The NWS recorded 13 inches of snow fall in Denver in January, about 6.5 inches more than the seasonal normal.
But is it weird to get so much snow this month and have it stay on the ground for so long?
"January's still a pretty good month for snowfall," Wilkinson said. "But it's unusual in that it's the entire month -- basically almost the entire month -- of snow depth. We missed three days in the month of January where there was no snow depth."
That has meant people are slipping, sliding and griping about the city's lack of plowing.
Emergency shelters have opened. Plows have been deployed. Neighbors have been frantically shoveling or shrugging off their duty to their fellow Denverites.

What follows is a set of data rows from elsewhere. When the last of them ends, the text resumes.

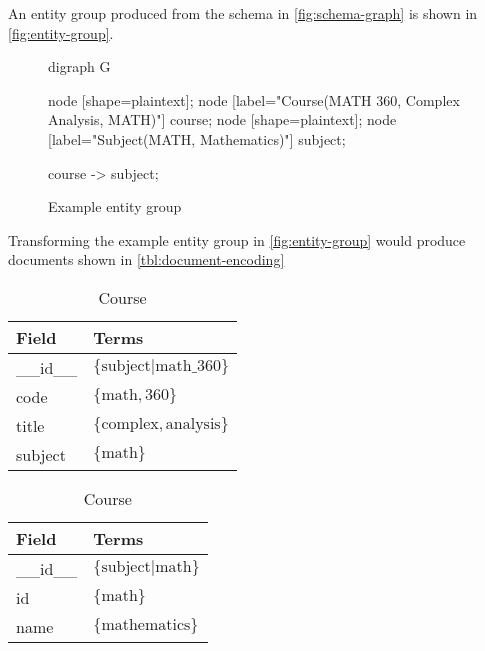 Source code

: 		\begin{ex}
			An entity group produced from the schema in \vref{fig:schema-graph} is shown in \vref{fig:entity-group}.
			
			\begin{figure}
				\centering
				
				\begin{dot2tex}[dot]
					digraph G {
						node [shape=plaintext]; {node [label="Course(MATH 360, Complex Analysis, MATH)"] course;}
						node [shape=plaintext]; {node [label="Subject(MATH, Mathematics)"] subject;}
						
						course -> subject;
					}
				\end{dot2tex}
				
				\caption{Example entity group}
				\label{fig:entity-group}
			\end{figure}
			
			Transforming the example entity group in \vref{fig:entity-group} would produce documents shown in \vref{tbl:document-encoding}
			
			\begin{table}
				\begin{subtable}[b]{0.33\linewidth}
					\centering
					
					\begin{tabular}{ll}
						\toprule
						Field & Terms \\
						\midrule
						\_\_id\_\_ & \(\{\text{subject|math\_360}\}\) \\
						code & \(\{\text{math}, \text{360}\}\) \\
						title & \(\{\text{complex}, \text{analysis}\}\) \\
						subject & \(\{\text{math}\}\) \\
						\bottomrule
					\end{tabular}
					
					\caption{Course}
				\end{subtable}
				\begin{subtable}[b]{0.33\linewidth}
					\centering
					
					\begin{tabular}{ll}
						\toprule
						Field & Terms \\
						\midrule
						\_\_id\_\_ & \(\{\text{subject|math}\}\) \\
						id & \(\{\text{math}\}\) \\
						name & \(\{\text{mathematics}\}\) \\
						\bottomrule
					\end{tabular}
					

\end{subtable}
\end{table}
\end{ex}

Transplants who don't remember that Colorado is a snowy state or who imagined Denver government would competently plow are second-guessing their decision to move here after learning about the city's decades-old snow-clearing strategy: Let the sun do the dirty work.
Most months, the sun cooperates. In January, it mostly failed to show up to its job.

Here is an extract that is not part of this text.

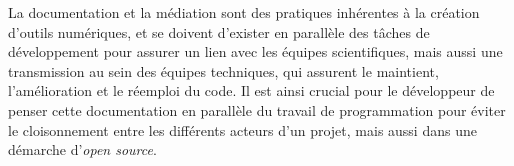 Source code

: 	La documentation et la médiation sont des pratiques inhérentes à la création d'outils numériques, et se doivent d'exister en parallèle des tâches de développement pour assurer un lien avec les équipes scientifiques, mais aussi une transmission au sein des équipes techniques, qui assurent le maintient, l'amélioration et le réemploi du code. Il est ainsi crucial pour le développeur de penser cette documentation en parallèle du travail de programmation pour éviter le cloisonnement entre les différents acteurs d'un projet, mais aussi dans une démarche d'\textit{open source}.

When the sun slacks, elected officials suffer.
Mayor Michael Hancock is term-limited, so the effects of a blizzard on his time in office are minimal. But candidates like Chris Hansen are making plowing part of their message.
Andy Rougeot and Leslie Herod's campaign are out shoveling sidewalks and talking about how they're out shoveling sidewalks.
A flurry of candidates promise they'd do better -- and if Denver history teaches us one thing, it's that time will tell.
The slow snow melt is a good thing in the long run, Wilkinson noted.
The metro area and the Eastern Plains have suffered a recent severe drought, and while that continues, lots of snow makes things a little better.
In part, that's because this year's snow has been thick and heavy -- meaning, it's not just air.
"The snow we've got this year actually has water content in it," she explained. "Last year we got snow, and it was really fluffy and barely any water content, but this year we got some solid snow."
For people who wonder whether climate change has halted because we've had a cold wet month, the unfortunate answer, Wilkinson said, is no.
One month of weather incidents that deviates from the norm does not change that things are getting hotter and drier in the metro area.
She points to recent Januarys. In 2022, the month saw 10 days of measurable snow depth; 2021 experienced three; 2020 had zero; 2019 had two; and 2018 only had five days.
And overall, it's just getting warmer and less is falling.
"We're definitely seeing more days of above 90," Wilkinson said, speaking to the overall trend. "We're definitely seeing less precipitation -- significantly less precipitation in the metro area. Even though it's great right now, there are still times where we should be getting precipitation versus we're not. There is a trend of warmer and drier happening."